PROBLEM
Only the images are to be dropped; the records themselves must be repeated exactly.

INFORMATION GIVEN
--------------------------------
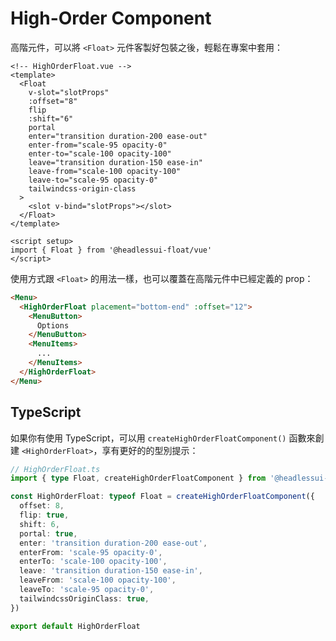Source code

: # High-Order Component

高階元件，可以將 `<Float>` 元件客製好包裝之後，輕鬆在專案中套用：

```vue
<!-- HighOrderFloat.vue -->
<template>
  <Float
    v-slot="slotProps"
    :offset="8"
    flip
    :shift="6"
    portal
    enter="transition duration-200 ease-out"
    enter-from="scale-95 opacity-0"
    enter-to="scale-100 opacity-100"
    leave="transition duration-150 ease-in"
    leave-from="scale-100 opacity-100"
    leave-to="scale-95 opacity-0"
    tailwindcss-origin-class
  >
    <slot v-bind="slotProps"></slot>
  </Float>
</template>

<script setup>
import { Float } from '@headlessui-float/vue'
</script>
```

使用方式跟 `<Float>` 的用法一樣，也可以覆蓋在高階元件中已經定義的 prop：

```html
<Menu>
  <HighOrderFloat placement="bottom-end" :offset="12">
    <MenuButton>
      Options
    </MenuButton>
    <MenuItems>
      ...
    </MenuItems>
  </HighOrderFloat>
</Menu>
```

## TypeScript

如果你有使用 TypeScript，可以用 `createHighOrderFloatComponent()` 函數來創建 `<HighOrderFloat>`，享有更好的的型別提示：

```ts
// HighOrderFloat.ts
import { type Float, createHighOrderFloatComponent } from '@headlessui-float/vue'

const HighOrderFloat: typeof Float = createHighOrderFloatComponent({
  offset: 8,
  flip: true,
  shift: 6,
  portal: true,
  enter: 'transition duration-200 ease-out',
  enterFrom: 'scale-95 opacity-0',
  enterTo: 'scale-100 opacity-100',
  leave: 'transition duration-150 ease-in',
  leaveFrom: 'scale-100 opacity-100',
  leaveTo: 'scale-95 opacity-0',
  tailwindcssOriginClass: true,
})

export default HighOrderFloat
```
--------------------------------
SOLUTION FOR THIS TASK
Source code

: # High-Order Component

高階元件，可以將 `<Float>` 元件客製好包裝之後，輕鬆在專案中套用：

```vue
<!-- HighOrderFloat.vue -->
<template>
  <Float
    v-slot="slotProps"
    :offset="8"
    flip
    :shift="6"
    portal
    enter="transition duration-200 ease-out"
    enter-from="scale-95 opacity-0"
    enter-to="scale-100 opacity-100"
    leave="transition duration-150 ease-in"
    leave-from="scale-100 opacity-100"
    leave-to="scale-95 opacity-0"
    tailwindcss-origin-class
  >
    <slot v-bind="slotProps"></slot>
  </Float>
</template>

<script setup>
import { Float } from '@headlessui-float/vue'
</script>
```

使用方式跟 `<Float>` 的用法一樣，也可以覆蓋在高階元件中已經定義的 prop：

```html
<Menu>
  <HighOrderFloat placement="bottom-end" :offset="12">
    <MenuButton>
      Options
    </MenuButton>
    <MenuItems>
      ...
    </MenuItems>
  </HighOrderFloat>
</Menu>
```

## TypeScript

如果你有使用 TypeScript，可以用 `createHighOrderFloatComponent()` 函數來創建 `<HighOrderFloat>`，享有更好的的型別提示：

```ts
// HighOrderFloat.ts
import { type Float, createHighOrderFloatComponent } from '@headlessui-float/vue'

const HighOrderFloat: typeof Float = createHighOrderFloatComponent({
  offset: 8,
  flip: true,
  shift: 6,
  portal: true,
  enter: 'transition duration-200 ease-out',
  enterFrom: 'scale-95 opacity-0',
  enterTo: 'scale-100 opacity-100',
  leave: 'transition duration-150 ease-in',
  leaveFrom: 'scale-100 opacity-100',
  leaveTo: 'scale-95 opacity-0',
  tailwindcssOriginClass: true,
})

export default HighOrderFloat
```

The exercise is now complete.